** Entries supplied follows **
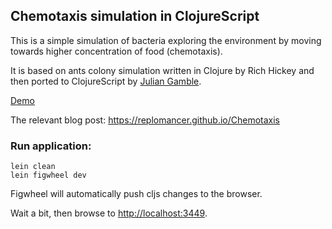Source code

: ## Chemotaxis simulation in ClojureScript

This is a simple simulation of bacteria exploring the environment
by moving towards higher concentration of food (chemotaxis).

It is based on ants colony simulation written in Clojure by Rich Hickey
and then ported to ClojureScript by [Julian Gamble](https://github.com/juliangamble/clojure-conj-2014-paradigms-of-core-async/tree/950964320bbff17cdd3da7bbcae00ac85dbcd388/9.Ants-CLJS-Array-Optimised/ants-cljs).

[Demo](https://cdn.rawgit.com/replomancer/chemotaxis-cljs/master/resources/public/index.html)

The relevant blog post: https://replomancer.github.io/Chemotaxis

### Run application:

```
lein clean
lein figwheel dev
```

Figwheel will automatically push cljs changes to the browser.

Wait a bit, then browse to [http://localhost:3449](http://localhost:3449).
** End of Entries supplied **
** Entries supplied follows **
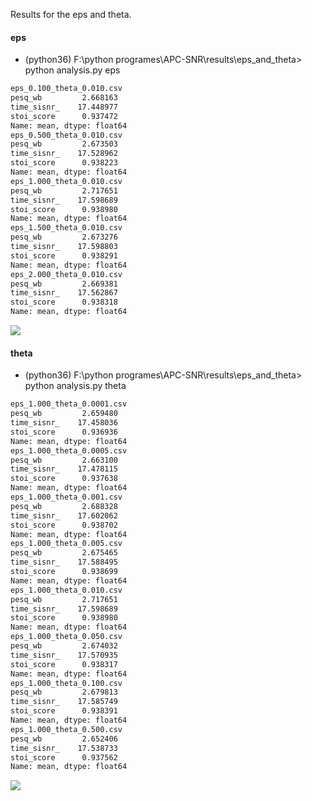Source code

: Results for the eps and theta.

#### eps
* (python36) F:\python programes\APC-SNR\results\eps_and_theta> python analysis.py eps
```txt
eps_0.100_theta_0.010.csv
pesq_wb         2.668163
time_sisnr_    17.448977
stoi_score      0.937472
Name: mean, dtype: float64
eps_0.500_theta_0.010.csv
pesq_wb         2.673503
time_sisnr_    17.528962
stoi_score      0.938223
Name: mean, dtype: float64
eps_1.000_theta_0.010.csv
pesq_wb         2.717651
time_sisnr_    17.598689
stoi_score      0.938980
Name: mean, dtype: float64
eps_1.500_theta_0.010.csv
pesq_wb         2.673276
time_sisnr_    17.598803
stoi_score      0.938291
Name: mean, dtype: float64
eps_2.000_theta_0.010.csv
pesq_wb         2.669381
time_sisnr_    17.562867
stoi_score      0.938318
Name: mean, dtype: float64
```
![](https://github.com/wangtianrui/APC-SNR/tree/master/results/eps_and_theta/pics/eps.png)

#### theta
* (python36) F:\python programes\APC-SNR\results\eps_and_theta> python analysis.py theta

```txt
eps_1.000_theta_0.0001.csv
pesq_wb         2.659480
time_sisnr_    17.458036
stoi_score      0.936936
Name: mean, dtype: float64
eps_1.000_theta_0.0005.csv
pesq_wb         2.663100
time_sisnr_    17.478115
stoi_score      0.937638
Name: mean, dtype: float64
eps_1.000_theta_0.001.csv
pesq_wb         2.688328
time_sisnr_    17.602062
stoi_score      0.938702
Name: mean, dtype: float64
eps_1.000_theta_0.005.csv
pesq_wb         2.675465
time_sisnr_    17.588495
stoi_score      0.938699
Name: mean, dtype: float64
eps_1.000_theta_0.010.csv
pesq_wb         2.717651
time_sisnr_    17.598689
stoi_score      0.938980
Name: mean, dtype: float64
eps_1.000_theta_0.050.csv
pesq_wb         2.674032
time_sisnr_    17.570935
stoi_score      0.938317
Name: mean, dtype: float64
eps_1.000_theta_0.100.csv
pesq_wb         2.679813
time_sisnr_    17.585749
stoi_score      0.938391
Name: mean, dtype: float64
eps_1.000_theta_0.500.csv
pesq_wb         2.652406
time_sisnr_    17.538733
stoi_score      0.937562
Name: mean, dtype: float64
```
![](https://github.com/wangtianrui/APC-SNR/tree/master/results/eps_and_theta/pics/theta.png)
** End of Entries supplied **
Report each line in the preceding entries that holds the string "https".

and then ported to ClojureScript by [Julian Gamble](https://github.com/juliangamble/clojure-conj-2014-paradigms-of-core-async/tree/950964320bbff17cdd3da7bbcae00ac85dbcd388/9.Ants-CLJS-Array-Optimised/ants-cljs).
[Demo](https://cdn.rawgit.com/replomancer/chemotaxis-cljs/master/resources/public/index.html)
The relevant blog post: https://replomancer.github.io/Chemotaxis
![](https://github.com/wangtianrui/APC-SNR/tree/master/results/eps_and_theta/pics/eps.png)
![](https://github.com/wangtianrui/APC-SNR/tree/master/results/eps_and_theta/pics/theta.png)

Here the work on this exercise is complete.